> [EXERCISE DESCRIPTION]: Give back each line of the data exactly as it reads, minus the pictures.

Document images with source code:
================

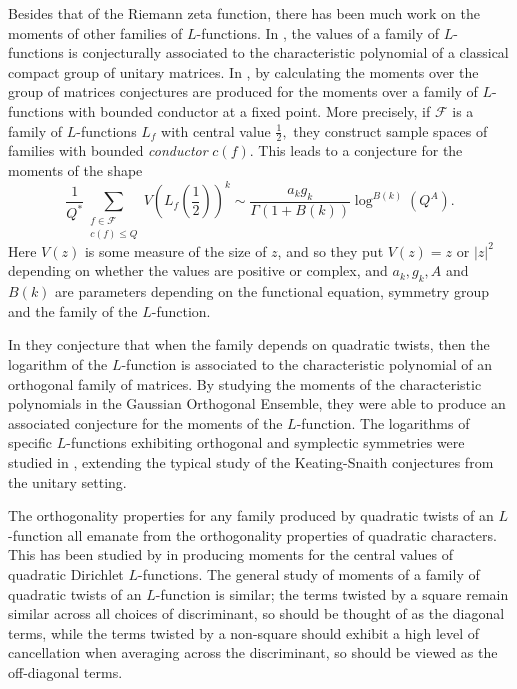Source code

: \documentclass[12pt]{amsart}
\numberwithin{equation}{section}
\numberwithin{thm}{section}
\newcommand{\1}{\mathbf 1}
\begin{document}
Besides that of the Riemann zeta function, there has been much work on the moments of other families of $L$-functions. In \cite{KzS}, the values of a family of $L$-functions is conjecturally associated to the characteristic polynomial of a classical compact group of unitary matrices. In \cite{CF}, by calculating the moments over the group of matrices conjectures are produced for the moments over a family of $L$-functions with bounded conductor at a fixed point. More precisely, if $\mathscr{F}$ is a family of $L$-functions $L_f$ with central value $\frac{1}{2},$ they construct sample spaces of families with bounded \textit{conductor} $c(f).$  This leads to a conjecture for the moments of the shape
\begin{equation}\label{momconjgen}
	\frac{1}{Q^\ast} \sum_{\substack{f\in \mathscr{F}\\
		c(f)\le Q}}V\left(L_f\left(\frac{1}{2}\right)\right)^k\sim \frac{a_kg_k}{\Gamma (1+B(k))}\log ^{B(k)}\left(Q^A\right). 
\end{equation}
Here $V(z)$ is some measure of the size of $z$, and so they put $V(z)=z$ or $|z|^2 $ depending on whether the values are positive or complex, and $a_k,g_k, A$ and $B(k)$ are parameters depending on the functional equation, symmetry group and the family of the $L$-function.
 
 In \cite{KS2} they conjecture that when the family depends on quadratic twists, then the logarithm of the $L$-function is associated to the characteristic polynomial of an orthogonal family of matrices. By studying the moments of the characteristic polynomials in the Gaussian Orthogonal Ensemble, they were able to produce an associated conjecture for the moments of the $L$-function. The logarithms of specific $L$-functions exhibiting orthogonal and symplectic symmetries were studied in \cite{Hough14}, extending the typical study of the Keating-Snaith conjectures from the unitary setting.

The orthogonality properties for any family produced by quadratic twists of an $L$-function all emanate from the orthogonality properties of quadratic characters. This has been studied by \cite{GZ24} in producing moments for the central values of quadratic Dirichlet $L$-functions. The general study of moments of a family of quadratic twists of an  $L$-function is similar; the terms twisted by a square remain similar across all choices of discriminant, so should be thought of as the diagonal terms, while the terms twisted by a non-square should exhibit a high level of cancellation when averaging across the discriminant, so should be viewed as the off-diagonal terms.
\end{document}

================

> [RESULT]:
Source code

: \documentclass[12pt]{amsart}
\numberwithin{equation}{section}
\numberwithin{thm}{section}
\newcommand{\1}{\mathbf 1}
\begin{document}
Besides that of the Riemann zeta function, there has been much work on the moments of other families of $L$-functions. In \cite{KzS}, the values of a family of $L$-functions is conjecturally associated to the characteristic polynomial of a classical compact group of unitary matrices. In \cite{CF}, by calculating the moments over the group of matrices conjectures are produced for the moments over a family of $L$-functions with bounded conductor at a fixed point. More precisely, if $\mathscr{F}$ is a family of $L$-functions $L_f$ with central value $\frac{1}{2},$ they construct sample spaces of families with bounded \textit{conductor} $c(f).$  This leads to a conjecture for the moments of the shape
\begin{equation}\label{momconjgen}
	\frac{1}{Q^\ast} \sum_{\substack{f\in \mathscr{F}\\
		c(f)\le Q}}V\left(L_f\left(\frac{1}{2}\right)\right)^k\sim \frac{a_kg_k}{\Gamma (1+B(k))}\log ^{B(k)}\left(Q^A\right). 
\end{equation}
Here $V(z)$ is some measure of the size of $z$, and so they put $V(z)=z$ or $|z|^2 $ depending on whether the values are positive or complex, and $a_k,g_k, A$ and $B(k)$ are parameters depending on the functional equation, symmetry group and the family of the $L$-function.
 
 In \cite{KS2} they conjecture that when the family depends on quadratic twists, then the logarithm of the $L$-function is associated to the characteristic polynomial of an orthogonal family of matrices. By studying the moments of the characteristic polynomials in the Gaussian Orthogonal Ensemble, they were able to produce an associated conjecture for the moments of the $L$-function. The logarithms of specific $L$-functions exhibiting orthogonal and symplectic symmetries were studied in \cite{Hough14}, extending the typical study of the Keating-Snaith conjectures from the unitary setting.

The orthogonality properties for any family produced by quadratic twists of an $L$-function all emanate from the orthogonality properties of quadratic characters. This has been studied by \cite{GZ24} in producing moments for the central values of quadratic Dirichlet $L$-functions. The general study of moments of a family of quadratic twists of an  $L$-function is similar; the terms twisted by a square remain similar across all choices of discriminant, so should be thought of as the diagonal terms, while the terms twisted by a non-square should exhibit a high level of cancellation when averaging across the discriminant, so should be viewed as the off-diagonal terms.
\end{document}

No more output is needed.